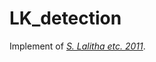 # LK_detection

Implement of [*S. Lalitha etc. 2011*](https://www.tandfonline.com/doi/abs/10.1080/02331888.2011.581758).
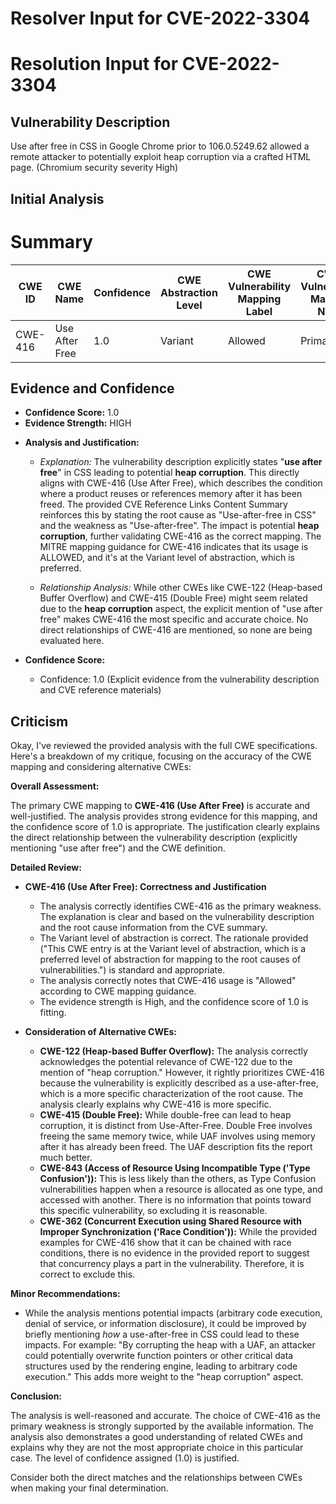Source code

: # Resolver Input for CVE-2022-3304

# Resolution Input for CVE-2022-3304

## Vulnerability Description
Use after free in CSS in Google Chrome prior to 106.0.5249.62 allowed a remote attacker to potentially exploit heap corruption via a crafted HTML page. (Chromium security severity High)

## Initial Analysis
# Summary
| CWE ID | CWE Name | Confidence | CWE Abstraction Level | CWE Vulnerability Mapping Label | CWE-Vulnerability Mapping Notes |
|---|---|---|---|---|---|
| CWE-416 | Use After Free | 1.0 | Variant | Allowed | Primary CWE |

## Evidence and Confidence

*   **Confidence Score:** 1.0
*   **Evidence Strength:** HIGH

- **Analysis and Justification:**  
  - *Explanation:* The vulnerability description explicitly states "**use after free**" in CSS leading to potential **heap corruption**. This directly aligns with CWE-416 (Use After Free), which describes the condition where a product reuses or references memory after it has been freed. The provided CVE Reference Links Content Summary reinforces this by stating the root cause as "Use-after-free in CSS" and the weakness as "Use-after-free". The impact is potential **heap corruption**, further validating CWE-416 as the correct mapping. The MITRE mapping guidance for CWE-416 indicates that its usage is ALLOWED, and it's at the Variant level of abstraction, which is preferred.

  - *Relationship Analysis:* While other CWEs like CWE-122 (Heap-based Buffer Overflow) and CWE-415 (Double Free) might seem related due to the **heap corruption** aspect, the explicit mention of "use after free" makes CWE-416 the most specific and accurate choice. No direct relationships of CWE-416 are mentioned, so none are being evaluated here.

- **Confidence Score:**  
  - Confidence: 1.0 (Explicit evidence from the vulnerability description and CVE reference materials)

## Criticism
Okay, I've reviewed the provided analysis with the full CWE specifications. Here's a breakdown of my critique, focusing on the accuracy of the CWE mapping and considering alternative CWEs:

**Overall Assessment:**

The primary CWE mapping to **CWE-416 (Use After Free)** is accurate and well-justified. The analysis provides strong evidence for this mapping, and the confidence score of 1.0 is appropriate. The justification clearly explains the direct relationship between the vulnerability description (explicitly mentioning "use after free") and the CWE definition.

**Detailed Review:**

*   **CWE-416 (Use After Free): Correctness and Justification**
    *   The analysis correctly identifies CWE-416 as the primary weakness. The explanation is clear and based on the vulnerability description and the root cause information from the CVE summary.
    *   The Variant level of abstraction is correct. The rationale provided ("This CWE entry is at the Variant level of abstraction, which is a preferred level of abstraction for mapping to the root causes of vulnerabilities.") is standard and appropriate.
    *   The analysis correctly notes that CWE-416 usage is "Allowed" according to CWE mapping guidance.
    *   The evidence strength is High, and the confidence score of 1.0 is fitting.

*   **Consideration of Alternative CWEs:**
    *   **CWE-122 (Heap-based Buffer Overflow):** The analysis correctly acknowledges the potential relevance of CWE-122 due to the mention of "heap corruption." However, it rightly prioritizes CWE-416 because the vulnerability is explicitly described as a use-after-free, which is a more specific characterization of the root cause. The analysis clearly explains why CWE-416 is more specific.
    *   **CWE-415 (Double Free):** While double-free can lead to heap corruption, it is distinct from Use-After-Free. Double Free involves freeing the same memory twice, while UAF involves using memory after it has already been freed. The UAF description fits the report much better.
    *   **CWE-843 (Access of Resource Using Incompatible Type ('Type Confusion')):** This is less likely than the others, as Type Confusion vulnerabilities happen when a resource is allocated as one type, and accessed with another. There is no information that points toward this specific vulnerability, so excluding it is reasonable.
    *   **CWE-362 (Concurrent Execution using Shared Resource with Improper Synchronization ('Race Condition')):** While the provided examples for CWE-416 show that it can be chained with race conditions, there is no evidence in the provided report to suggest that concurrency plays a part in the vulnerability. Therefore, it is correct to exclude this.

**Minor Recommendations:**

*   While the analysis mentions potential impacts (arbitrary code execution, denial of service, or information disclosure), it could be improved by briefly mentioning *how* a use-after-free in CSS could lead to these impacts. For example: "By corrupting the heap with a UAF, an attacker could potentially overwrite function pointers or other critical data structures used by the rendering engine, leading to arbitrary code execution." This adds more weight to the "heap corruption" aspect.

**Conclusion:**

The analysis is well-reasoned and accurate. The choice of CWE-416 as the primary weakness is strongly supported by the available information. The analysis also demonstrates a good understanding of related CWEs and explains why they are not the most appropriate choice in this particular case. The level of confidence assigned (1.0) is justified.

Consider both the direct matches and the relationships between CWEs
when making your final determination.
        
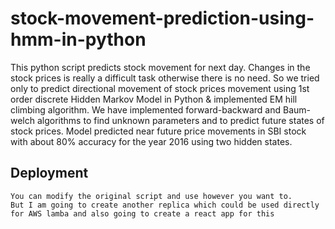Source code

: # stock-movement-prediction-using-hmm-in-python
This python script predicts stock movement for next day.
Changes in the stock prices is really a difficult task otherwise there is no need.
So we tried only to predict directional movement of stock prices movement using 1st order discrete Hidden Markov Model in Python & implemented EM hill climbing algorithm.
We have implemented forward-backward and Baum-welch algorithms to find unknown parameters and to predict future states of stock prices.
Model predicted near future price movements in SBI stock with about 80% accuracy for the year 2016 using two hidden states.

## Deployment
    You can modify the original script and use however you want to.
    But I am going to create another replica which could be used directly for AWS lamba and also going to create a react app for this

## [What you are asked to do]
Please set down every record above exactly as it appears, leaving out the pictures.

## [Answer to this problem]
 # LK_detection

Implement of [*S. Lalitha etc. 2011*](https://www.tandfonline.com/doi/abs/10.1080/02331888.2011.581758).
Source code

: # Resolver Input for CVE-2022-3304

# Resolution Input for CVE-2022-3304

## Vulnerability Description
Use after free in CSS in Google Chrome prior to 106.0.5249.62 allowed a remote attacker to potentially exploit heap corruption via a crafted HTML page. (Chromium security severity High)

## Initial Analysis
# Summary
| CWE ID | CWE Name | Confidence | CWE Abstraction Level | CWE Vulnerability Mapping Label | CWE-Vulnerability Mapping Notes |
|---|---|---|---|---|---|
| CWE-416 | Use After Free | 1.0 | Variant | Allowed | Primary CWE |

## Evidence and Confidence

*   **Confidence Score:** 1.0
*   **Evidence Strength:** HIGH

- **Analysis and Justification:**  
  - *Explanation:* The vulnerability description explicitly states "**use after free**" in CSS leading to potential **heap corruption**. This directly aligns with CWE-416 (Use After Free), which describes the condition where a product reuses or references memory after it has been freed. The provided CVE Reference Links Content Summary reinforces this by stating the root cause as "Use-after-free in CSS" and the weakness as "Use-after-free". The impact is potential **heap corruption**, further validating CWE-416 as the correct mapping. The MITRE mapping guidance for CWE-416 indicates that its usage is ALLOWED, and it's at the Variant level of abstraction, which is preferred.

  - *Relationship Analysis:* While other CWEs like CWE-122 (Heap-based Buffer Overflow) and CWE-415 (Double Free) might seem related due to the **heap corruption** aspect, the explicit mention of "use after free" makes CWE-416 the most specific and accurate choice. No direct relationships of CWE-416 are mentioned, so none are being evaluated here.

- **Confidence Score:**  
  - Confidence: 1.0 (Explicit evidence from the vulnerability description and CVE reference materials)

## Criticism
Okay, I've reviewed the provided analysis with the full CWE specifications. Here's a breakdown of my critique, focusing on the accuracy of the CWE mapping and considering alternative CWEs:

**Overall Assessment:**

The primary CWE mapping to **CWE-416 (Use After Free)** is accurate and well-justified. The analysis provides strong evidence for this mapping, and the confidence score of 1.0 is appropriate. The justification clearly explains the direct relationship between the vulnerability description (explicitly mentioning "use after free") and the CWE definition.

**Detailed Review:**

*   **CWE-416 (Use After Free): Correctness and Justification**
    *   The analysis correctly identifies CWE-416 as the primary weakness. The explanation is clear and based on the vulnerability description and the root cause information from the CVE summary.
    *   The Variant level of abstraction is correct. The rationale provided ("This CWE entry is at the Variant level of abstraction, which is a preferred level of abstraction for mapping to the root causes of vulnerabilities.") is standard and appropriate.
    *   The analysis correctly notes that CWE-416 usage is "Allowed" according to CWE mapping guidance.
    *   The evidence strength is High, and the confidence score of 1.0 is fitting.

*   **Consideration of Alternative CWEs:**
    *   **CWE-122 (Heap-based Buffer Overflow):** The analysis correctly acknowledges the potential relevance of CWE-122 due to the mention of "heap corruption." However, it rightly prioritizes CWE-416 because the vulnerability is explicitly described as a use-after-free, which is a more specific characterization of the root cause. The analysis clearly explains why CWE-416 is more specific.
    *   **CWE-415 (Double Free):** While double-free can lead to heap corruption, it is distinct from Use-After-Free. Double Free involves freeing the same memory twice, while UAF involves using memory after it has already been freed. The UAF description fits the report much better.
    *   **CWE-843 (Access of Resource Using Incompatible Type ('Type Confusion')):** This is less likely than the others, as Type Confusion vulnerabilities happen when a resource is allocated as one type, and accessed with another. There is no information that points toward this specific vulnerability, so excluding it is reasonable.
    *   **CWE-362 (Concurrent Execution using Shared Resource with Improper Synchronization ('Race Condition')):** While the provided examples for CWE-416 show that it can be chained with race conditions, there is no evidence in the provided report to suggest that concurrency plays a part in the vulnerability. Therefore, it is correct to exclude this.

**Minor Recommendations:**

*   While the analysis mentions potential impacts (arbitrary code execution, denial of service, or information disclosure), it could be improved by briefly mentioning *how* a use-after-free in CSS could lead to these impacts. For example: "By corrupting the heap with a UAF, an attacker could potentially overwrite function pointers or other critical data structures used by the rendering engine, leading to arbitrary code execution." This adds more weight to the "heap corruption" aspect.

**Conclusion:**

The analysis is well-reasoned and accurate. The choice of CWE-416 as the primary weakness is strongly supported by the available information. The analysis also demonstrates a good understanding of related CWEs and explains why they are not the most appropriate choice in this particular case. The level of confidence assigned (1.0) is justified.

Consider both the direct matches and the relationships between CWEs
when making your final determination.
        
Source code

: # stock-movement-prediction-using-hmm-in-python
This python script predicts stock movement for next day.
Changes in the stock prices is really a difficult task otherwise there is no need.
So we tried only to predict directional movement of stock prices movement using 1st order discrete Hidden Markov Model in Python & implemented EM hill climbing algorithm.
We have implemented forward-backward and Baum-welch algorithms to find unknown parameters and to predict future states of stock prices.
Model predicted near future price movements in SBI stock with about 80% accuracy for the year 2016 using two hidden states.

## Deployment
    You can modify the original script and use however you want to.
    But I am going to create another replica which could be used directly for AWS lamba and also going to create a react app for this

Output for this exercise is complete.